I started this branch thinking Goal.terminal just needed wiring. The field existed in the model, the schema, and the builder — it had never been connected by the YAML mapper and the handler ignored it. The brainstorming conclusion seemed obvious: wire it properly, gate completion evaluation on it, and move on.

The adversarial design review disagreed.

The reviewer went back to epic #84’s actual text — not my interpretation of it — and pointed out the contradiction. The epic is unambiguous: “Non-terminal Goals are removed — they were Milestones.” The spec I’d written was reversing the epic’s core conclusion while claiming to close it.

The reviewer was right. A non-terminal goal IS a milestone with polarity. That’s the overlap the epic was created to eliminate. Keeping terminal and wiring it would have preserved the exact conceptual confusion the epic identified, just with better plumbing.

The fix was cleaner than the original plan. Remove the field entirely. Goals are always terminal — they exist to drive case completion. If you need a non-terminal checkpoint with success/failure semantics, that’s a milestone. GoalExpression membership is the sole mechanism for determining which goals gate completion. No second authority, no contradiction.

What the Review Also Surfaced

The adversarial review found three gaps the brainstorming missed entirely:

Milestone lifecycle was still interim. CasePlanModel tracked milestones with a ConcurrentHashMap<String, Boolean> — achieved or not. The MilestoneLifecycleStatus enum (PENDING, ACTIVE, COMPLETED) already existed but nothing used it. The Javadoc explicitly said “interim approach — full alignment tracked in engine#84.” Upgrading to the enum with proper transition guards and ConcurrentHashMap.compute() atomicity was straightforward, but I hadn’t thought to include it in the spec.

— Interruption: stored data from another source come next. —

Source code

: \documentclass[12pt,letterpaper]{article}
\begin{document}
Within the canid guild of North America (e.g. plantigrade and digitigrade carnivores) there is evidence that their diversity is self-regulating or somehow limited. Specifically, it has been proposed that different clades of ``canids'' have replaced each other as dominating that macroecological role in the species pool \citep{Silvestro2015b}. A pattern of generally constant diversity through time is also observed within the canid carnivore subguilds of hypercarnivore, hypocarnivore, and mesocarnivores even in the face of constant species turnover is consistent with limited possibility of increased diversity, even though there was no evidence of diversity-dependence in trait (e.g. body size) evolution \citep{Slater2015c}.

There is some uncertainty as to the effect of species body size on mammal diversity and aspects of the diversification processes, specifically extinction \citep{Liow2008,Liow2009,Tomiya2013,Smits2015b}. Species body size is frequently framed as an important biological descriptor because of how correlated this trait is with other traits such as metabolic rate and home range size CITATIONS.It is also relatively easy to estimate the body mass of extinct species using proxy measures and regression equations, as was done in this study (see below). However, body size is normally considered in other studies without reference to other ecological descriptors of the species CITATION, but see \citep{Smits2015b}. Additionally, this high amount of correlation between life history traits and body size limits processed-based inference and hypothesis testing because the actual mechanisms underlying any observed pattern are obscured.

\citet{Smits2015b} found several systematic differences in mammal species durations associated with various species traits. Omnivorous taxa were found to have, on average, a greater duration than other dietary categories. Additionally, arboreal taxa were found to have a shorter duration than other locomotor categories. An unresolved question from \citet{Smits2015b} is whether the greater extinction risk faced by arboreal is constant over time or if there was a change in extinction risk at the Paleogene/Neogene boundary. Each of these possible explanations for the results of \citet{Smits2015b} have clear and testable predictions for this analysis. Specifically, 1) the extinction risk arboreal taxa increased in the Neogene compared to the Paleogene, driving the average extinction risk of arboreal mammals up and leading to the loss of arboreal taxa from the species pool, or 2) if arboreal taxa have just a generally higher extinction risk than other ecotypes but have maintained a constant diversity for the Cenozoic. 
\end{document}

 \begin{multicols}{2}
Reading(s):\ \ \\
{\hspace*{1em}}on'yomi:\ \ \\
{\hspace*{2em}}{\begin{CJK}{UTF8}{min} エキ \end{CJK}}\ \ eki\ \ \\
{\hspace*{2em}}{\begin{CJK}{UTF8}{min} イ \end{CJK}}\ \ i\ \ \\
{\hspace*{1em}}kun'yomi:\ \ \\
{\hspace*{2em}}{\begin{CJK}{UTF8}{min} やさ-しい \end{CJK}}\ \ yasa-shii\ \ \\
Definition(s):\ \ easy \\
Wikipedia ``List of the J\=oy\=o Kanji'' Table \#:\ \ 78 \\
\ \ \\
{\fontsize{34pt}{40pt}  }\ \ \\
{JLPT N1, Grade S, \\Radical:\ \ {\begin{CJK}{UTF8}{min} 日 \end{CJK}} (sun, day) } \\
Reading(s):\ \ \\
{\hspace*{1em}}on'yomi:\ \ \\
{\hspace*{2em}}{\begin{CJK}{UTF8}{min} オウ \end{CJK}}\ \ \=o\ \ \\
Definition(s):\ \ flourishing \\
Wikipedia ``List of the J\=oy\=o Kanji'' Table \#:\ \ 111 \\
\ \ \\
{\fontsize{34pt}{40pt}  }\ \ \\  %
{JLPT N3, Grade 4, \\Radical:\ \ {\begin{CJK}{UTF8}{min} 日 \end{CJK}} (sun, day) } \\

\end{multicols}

Two parallel milestone evaluation paths. CaseContextChangedEventHandler.milestones() fired MILESTONE_REACHED on every context change where completionCriteria was true — no idempotency, no entry criteria check. Meanwhile MilestoneLifecycleManager ran the full lifecycle (PENDING→ACTIVE→COMPLETED), fired once per transition, and enforced entry criteria. Both ran on every context change. Removing the old path and making MilestoneLifecycleManager the sole evaluator eliminated duplicate EventLog entries and aligned with CMMN’s requirement that a milestone pass through Available before Completed.

Milestone.parentStageId didn’t belong on the API model. My spec put parentStageId on Milestone in the api module. The reviewer caught that Stage is a blackboard-internal construct — placing a stage reference on the public API model leaks a blackboard concept to every consumer. The back-pointer moved to CasePlanModel.trackMilestone(name, stageId) — the API model stays clean.

The Conceptual Model

The CMMN alignment table that came out of this is the thing worth keeping:

  • Milestones — you pass them. Neutral waypoints, no polarity, containable in stages. PENDING → ACTIVE → COMPLETED.
  • Goals — you achieve them. Terminal outcomes with SUCCESS/FAILURE polarity. Drive case completion via GoalBasedCompletion.
  • Stages — you enter and exit them. Containers for PlanItems and milestones.

No overlap. Each concept does one thing. The terminal field was the last remnant of confusion between the three, and removing it locks in the boundary.